__Aim of the task__
In the records below, find the line with "Just as Theorem" and the line with "with $F_1,F_2\in \C[x,y,s,t]$."; return exactly those lines and every line between them.
(Study material)
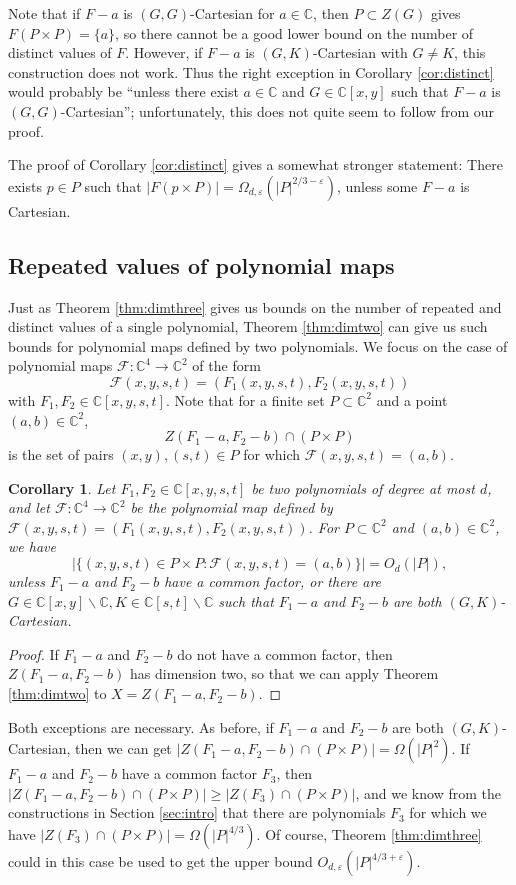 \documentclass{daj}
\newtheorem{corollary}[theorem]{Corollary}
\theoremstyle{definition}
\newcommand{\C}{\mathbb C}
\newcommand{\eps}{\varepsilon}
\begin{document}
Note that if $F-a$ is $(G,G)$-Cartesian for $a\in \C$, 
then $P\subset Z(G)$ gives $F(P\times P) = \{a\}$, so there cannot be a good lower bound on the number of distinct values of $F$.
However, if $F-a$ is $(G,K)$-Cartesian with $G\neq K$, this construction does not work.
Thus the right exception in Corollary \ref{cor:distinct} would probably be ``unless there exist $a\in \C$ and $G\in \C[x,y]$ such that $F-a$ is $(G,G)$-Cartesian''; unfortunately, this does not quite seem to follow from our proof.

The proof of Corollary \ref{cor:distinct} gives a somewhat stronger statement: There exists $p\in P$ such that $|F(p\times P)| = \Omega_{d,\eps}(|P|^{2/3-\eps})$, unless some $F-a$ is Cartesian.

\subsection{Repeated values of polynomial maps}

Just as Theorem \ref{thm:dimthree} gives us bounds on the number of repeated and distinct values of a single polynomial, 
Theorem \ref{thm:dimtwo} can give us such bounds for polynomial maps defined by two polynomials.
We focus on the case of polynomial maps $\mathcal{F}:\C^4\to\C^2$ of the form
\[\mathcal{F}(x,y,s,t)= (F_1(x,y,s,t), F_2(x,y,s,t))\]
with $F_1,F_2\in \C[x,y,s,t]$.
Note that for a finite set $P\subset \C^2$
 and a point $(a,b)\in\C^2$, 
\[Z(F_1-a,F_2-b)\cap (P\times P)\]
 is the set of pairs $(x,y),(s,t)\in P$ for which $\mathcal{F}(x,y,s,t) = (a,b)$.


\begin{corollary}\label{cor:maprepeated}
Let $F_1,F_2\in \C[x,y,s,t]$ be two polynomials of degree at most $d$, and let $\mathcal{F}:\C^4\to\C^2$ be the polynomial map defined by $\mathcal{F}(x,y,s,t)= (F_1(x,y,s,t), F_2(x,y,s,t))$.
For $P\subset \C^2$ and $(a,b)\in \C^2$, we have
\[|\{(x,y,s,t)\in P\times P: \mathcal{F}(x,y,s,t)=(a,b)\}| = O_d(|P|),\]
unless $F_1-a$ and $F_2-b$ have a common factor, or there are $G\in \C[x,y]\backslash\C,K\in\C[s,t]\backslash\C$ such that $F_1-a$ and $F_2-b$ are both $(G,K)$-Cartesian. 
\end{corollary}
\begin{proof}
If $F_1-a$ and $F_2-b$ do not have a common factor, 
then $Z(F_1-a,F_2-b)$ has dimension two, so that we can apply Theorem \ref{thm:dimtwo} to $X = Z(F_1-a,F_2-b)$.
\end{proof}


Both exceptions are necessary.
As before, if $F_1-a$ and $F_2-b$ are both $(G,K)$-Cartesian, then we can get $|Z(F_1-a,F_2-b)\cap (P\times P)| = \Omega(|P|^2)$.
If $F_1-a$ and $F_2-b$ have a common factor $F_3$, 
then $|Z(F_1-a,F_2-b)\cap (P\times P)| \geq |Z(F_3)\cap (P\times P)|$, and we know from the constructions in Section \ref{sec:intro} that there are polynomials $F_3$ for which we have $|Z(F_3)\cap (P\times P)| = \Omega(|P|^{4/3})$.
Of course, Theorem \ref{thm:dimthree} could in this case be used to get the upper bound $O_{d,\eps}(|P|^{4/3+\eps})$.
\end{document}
(End Study material)
(Study material)
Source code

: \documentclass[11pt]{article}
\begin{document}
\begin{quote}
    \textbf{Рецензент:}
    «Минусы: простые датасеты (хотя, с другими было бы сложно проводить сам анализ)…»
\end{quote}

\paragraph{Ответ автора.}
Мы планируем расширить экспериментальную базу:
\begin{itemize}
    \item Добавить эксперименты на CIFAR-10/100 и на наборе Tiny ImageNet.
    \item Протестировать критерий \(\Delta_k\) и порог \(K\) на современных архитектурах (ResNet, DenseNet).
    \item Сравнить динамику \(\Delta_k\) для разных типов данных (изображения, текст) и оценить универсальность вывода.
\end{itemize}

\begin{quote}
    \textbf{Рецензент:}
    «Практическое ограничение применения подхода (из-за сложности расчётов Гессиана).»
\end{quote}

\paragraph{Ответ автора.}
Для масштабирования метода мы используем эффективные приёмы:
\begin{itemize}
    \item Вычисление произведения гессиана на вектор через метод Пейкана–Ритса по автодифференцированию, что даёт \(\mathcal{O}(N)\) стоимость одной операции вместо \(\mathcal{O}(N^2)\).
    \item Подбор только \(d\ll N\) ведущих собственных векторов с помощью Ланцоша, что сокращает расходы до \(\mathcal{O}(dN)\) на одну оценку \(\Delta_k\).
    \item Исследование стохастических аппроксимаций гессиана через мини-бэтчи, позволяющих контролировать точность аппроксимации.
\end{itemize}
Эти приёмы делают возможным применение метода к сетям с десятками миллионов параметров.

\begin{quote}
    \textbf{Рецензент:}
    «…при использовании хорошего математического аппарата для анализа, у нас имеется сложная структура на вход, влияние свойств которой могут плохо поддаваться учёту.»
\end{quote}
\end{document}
(End Study material)
__Response to this task__
Just as Theorem \ref{thm:dimthree} gives us bounds on the number of repeated and distinct values of a single polynomial, 
Theorem \ref{thm:dimtwo} can give us such bounds for polynomial maps defined by two polynomials.
We focus on the case of polynomial maps $\mathcal{F}:\C^4\to\C^2$ of the form
\[\mathcal{F}(x,y,s,t)= (F_1(x,y,s,t), F_2(x,y,s,t))\]
with $F_1,F_2\in \C[x,y,s,t]$.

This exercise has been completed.